In Italien, Spanien und Griechenland ist mehr als jeder dritte junge Mensch arbeitslos. Die sozialen Unterschiede innerhalb der einzelnen Länder sind teilweise immens.

Was heißt denn europäischer Zusammenhalt? Doch vor allem, den Menschen in der EU soziale Rechte zu garantieren und sie überall durchzusetzen.

Alle Menschen in der EU müssen sich auf faire Löhne und Arbeitsbedingungen, auf einen Schutz vor Armut und Ausbeutung verlassen können.

Der vorliegende Antrag geht insofern in die richtige Richtung – aber er geht leider nicht weit genug.
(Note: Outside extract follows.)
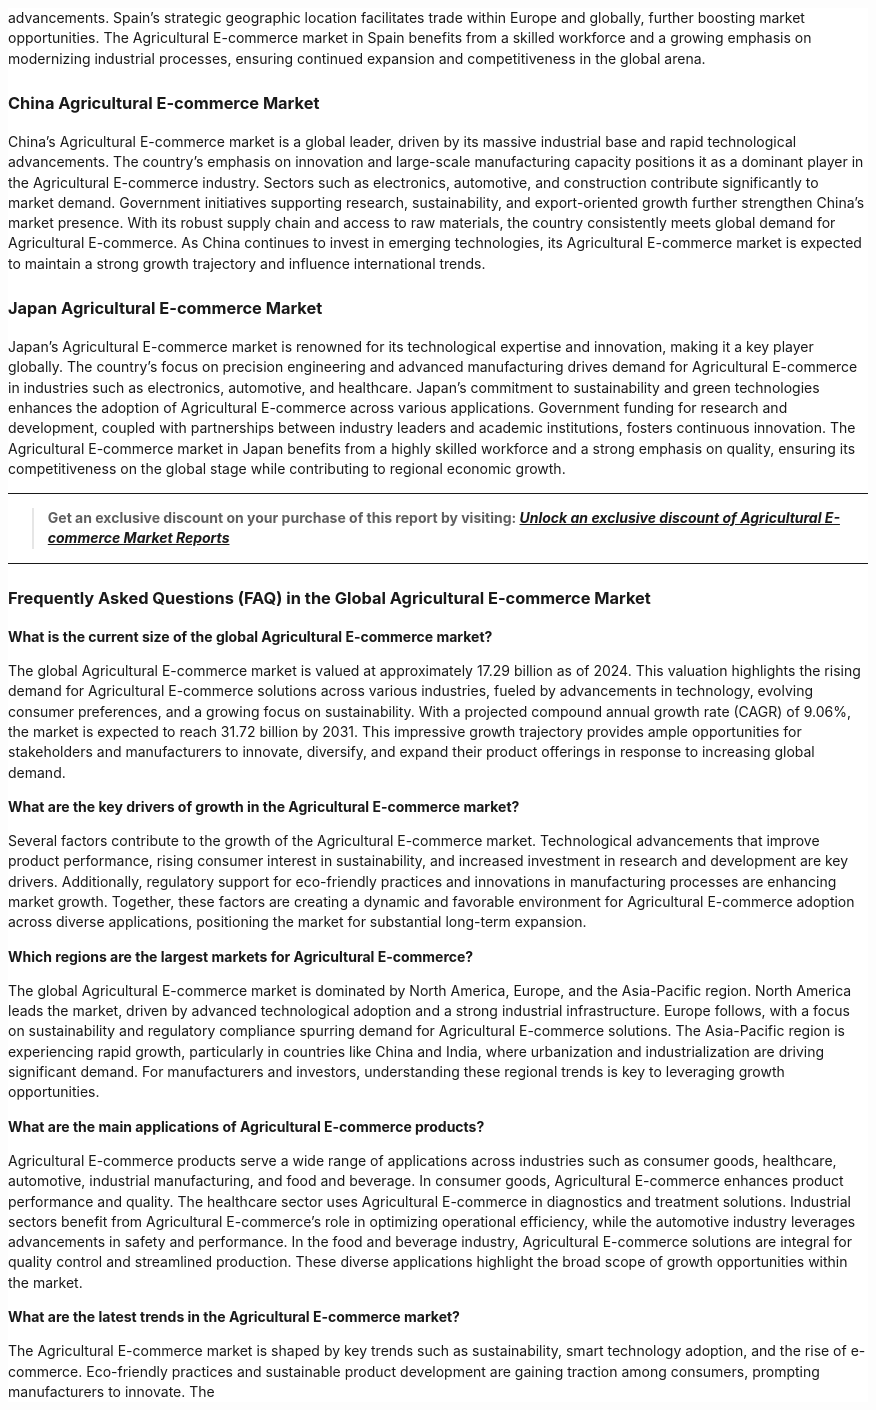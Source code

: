 advancements. Spain&rsquo;s strategic geographic location facilitates trade within Europe and globally, further boosting market opportunities. The Agricultural E-commerce market in Spain benefits from a skilled workforce and a growing emphasis on modernizing industrial processes, ensuring continued expansion and competitiveness in the global arena.</p><h3>China Agricultural E-commerce Market</h3><p>China&rsquo;s Agricultural E-commerce market is a global leader, driven by its massive industrial base and rapid technological advancements. The country&rsquo;s emphasis on innovation and large-scale manufacturing capacity positions it as a dominant player in the Agricultural E-commerce industry. Sectors such as electronics, automotive, and construction contribute significantly to market demand. Government initiatives supporting research, sustainability, and export-oriented growth further strengthen China&rsquo;s market presence. With its robust supply chain and access to raw materials, the country consistently meets global demand for Agricultural E-commerce. As China continues to invest in emerging technologies, its Agricultural E-commerce market is expected to maintain a strong growth trajectory and influence international trends.</p><h3>Japan Agricultural E-commerce Market</h3><p>Japan&rsquo;s Agricultural E-commerce market is renowned for its technological expertise and innovation, making it a key player globally. The country&rsquo;s focus on precision engineering and advanced manufacturing drives demand for Agricultural E-commerce in industries such as electronics, automotive, and healthcare. Japan&rsquo;s commitment to sustainability and green technologies enhances the adoption of Agricultural E-commerce across various applications. Government funding for research and development, coupled with partnerships between industry leaders and academic institutions, fosters continuous innovation. The Agricultural E-commerce market in Japan benefits from a highly skilled workforce and a strong emphasis on quality, ensuring its competitiveness on the global stage while contributing to regional economic growth.</p><hr /><blockquote><p><strong>Get an exclusive discount on your purchase of this report by visiting: <em><a href="://marketresearchpulse.com/ask-for-discount/83882?utm_source=Github&amp;utm_medium=0116">Unlock an exclusive discount of Agricultural E-commerce Market Reports</a></em>&nbsp;</strong></p></blockquote><hr /><h3>Frequently Asked Questions (FAQ) in the Global Agricultural E-commerce Market</h3><p><strong>What is the current size of the global Agricultural E-commerce market?</strong></p><p>The global Agricultural E-commerce market is valued at approximately 17.29 billion as of 2024. This valuation highlights the rising demand for Agricultural E-commerce solutions across various industries, fueled by advancements in technology, evolving consumer preferences, and a growing focus on sustainability. With a projected compound annual growth rate (CAGR) of 9.06%, the market is expected to reach 31.72 billion by 2031. This impressive growth trajectory provides ample opportunities for stakeholders and manufacturers to innovate, diversify, and expand their product offerings in response to increasing global demand.</p><p><strong>What are the key drivers of growth in the Agricultural E-commerce market?</strong></p><p>Several factors contribute to the growth of the Agricultural E-commerce market. Technological advancements that improve product performance, rising consumer interest in sustainability, and increased investment in research and development are key drivers. Additionally, regulatory support for eco-friendly practices and innovations in manufacturing processes are enhancing market growth. Together, these factors are creating a dynamic and favorable environment for Agricultural E-commerce adoption across diverse applications, positioning the market for substantial long-term expansion.</p><p><strong>Which regions are the largest markets for Agricultural E-commerce?</strong></p><p>The global Agricultural E-commerce market is dominated by North America, Europe, and the Asia-Pacific region. North America leads the market, driven by advanced technological adoption and a strong industrial infrastructure. Europe follows, with a focus on sustainability and regulatory compliance spurring demand for Agricultural E-commerce solutions. The Asia-Pacific region is experiencing rapid growth, particularly in countries like China and India, where urbanization and industrialization are driving significant demand. For manufacturers and investors, understanding these regional trends is key to leveraging growth opportunities.</p><p><strong>What are the main applications of Agricultural E-commerce products?</strong></p><p>Agricultural E-commerce products serve a wide range of applications across industries such as consumer goods, healthcare, automotive, industrial manufacturing, and food and beverage. In consumer goods, Agricultural E-commerce enhances product performance and quality. The healthcare sector uses Agricultural E-commerce in diagnostics and treatment solutions. Industrial sectors benefit from Agricultural E-commerce&rsquo;s role in optimizing operational efficiency, while the automotive industry leverages advancements in safety and performance. In the food and beverage industry, Agricultural E-commerce solutions are integral for quality control and streamlined production. These diverse applications highlight the broad scope of growth opportunities within the market.</p><p><strong>What are the latest trends in the Agricultural E-commerce market?</strong></p><p>The Agricultural E-commerce market is shaped by key trends such as sustainability, smart technology adoption, and the rise of e-commerce. Eco-friendly practices and sustainable product development are gaining traction among consumers, prompting manufacturers to innovate. The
Beispiel Mindestlohn-Richtlinie. Sie soll allen Arbeitnehmerinnen und Arbeitnehmern in der EU ein Einkommen garantieren, von dem sie gut leben können.

Richtig ist: Aktuell haben nicht alle EU-Mitgliedsländer einen Mindestlohn. Und die Mindestlöhne, die gezahlt werden, variieren stark. Es gibt immer noch massive Ausbeutung. Ein europäischer Mindestlohn könnte dies ändern.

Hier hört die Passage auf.